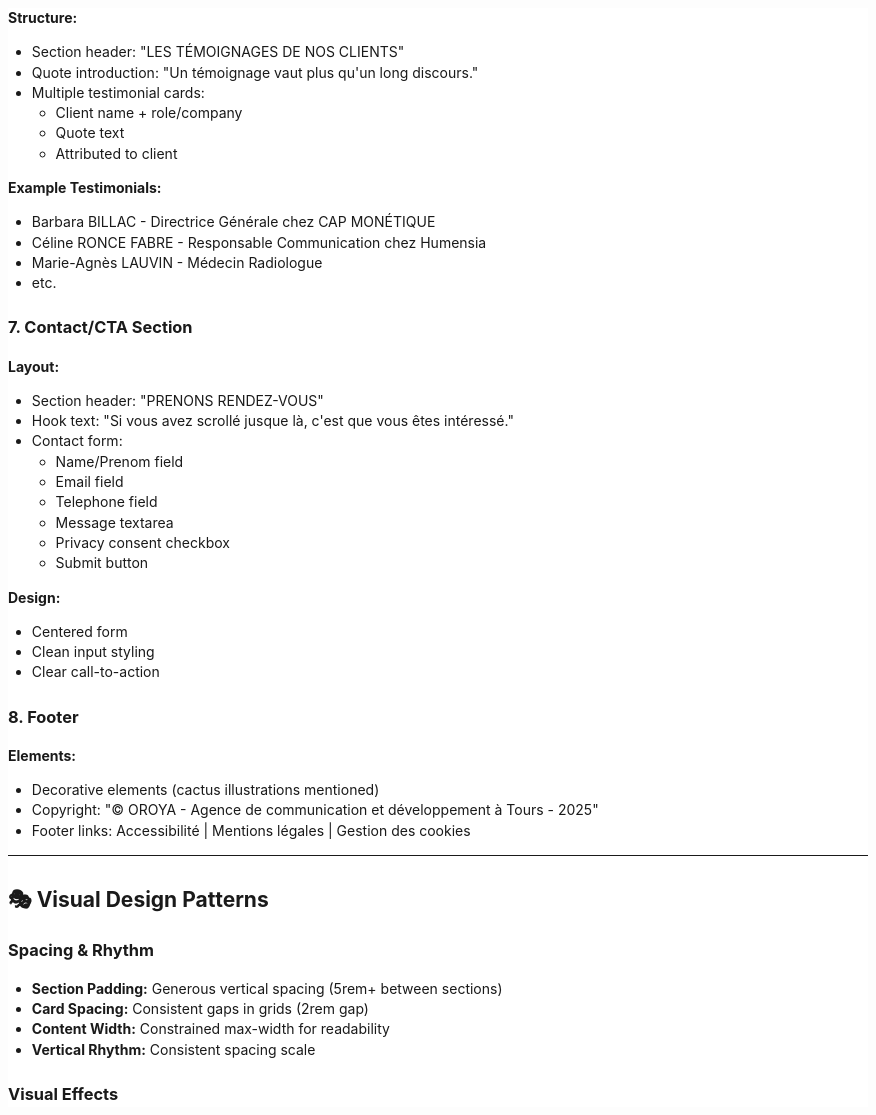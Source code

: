 **Structure:**
- Section header: "LES TÉMOIGNAGES DE NOS CLIENTS"
- Quote introduction: "Un témoignage vaut plus qu'un long discours."
- Multiple testimonial cards:
  - Client name + role/company
  - Quote text
  - Attributed to client

**Example Testimonials:**
- Barbara BILLAC - Directrice Générale chez CAP MONÉTIQUE
- Céline RONCE FABRE - Responsable Communication chez Humensia
- Marie-Agnès LAUVIN - Médecin Radiologue
- etc.

### 7. Contact/CTA Section

**Layout:**
- Section header: "PRENONS RENDEZ-VOUS"
- Hook text: "Si vous avez scrollé jusque là, c'est que vous êtes intéressé."
- Contact form:
  - Name/Prenom field
  - Email field
  - Telephone field
  - Message textarea
  - Privacy consent checkbox
  - Submit button

**Design:**
- Centered form
- Clean input styling
- Clear call-to-action

### 8. Footer

**Elements:**
- Decorative elements (cactus illustrations mentioned)
- Copyright: "© OROYA - Agence de communication et développement à Tours - 2025"
- Footer links: Accessibilité | Mentions légales | Gestion des cookies

---

## 🎭 Visual Design Patterns

### Spacing & Rhythm

- **Section Padding:** Generous vertical spacing (5rem+ between sections)
- **Card Spacing:** Consistent gaps in grids (2rem gap)
- **Content Width:** Constrained max-width for readability
- **Vertical Rhythm:** Consistent spacing scale

### Visual Effects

● PROBLEM REQUIREMENTS: Once you find the line containing "- **Content Width:**", copy it and every line after it through the end of the records, exactly and nothing else.

● RESULT OF THE TASK:
- **Content Width:** Constrained max-width for readability
- **Vertical Rhythm:** Consistent spacing scale

### Visual Effects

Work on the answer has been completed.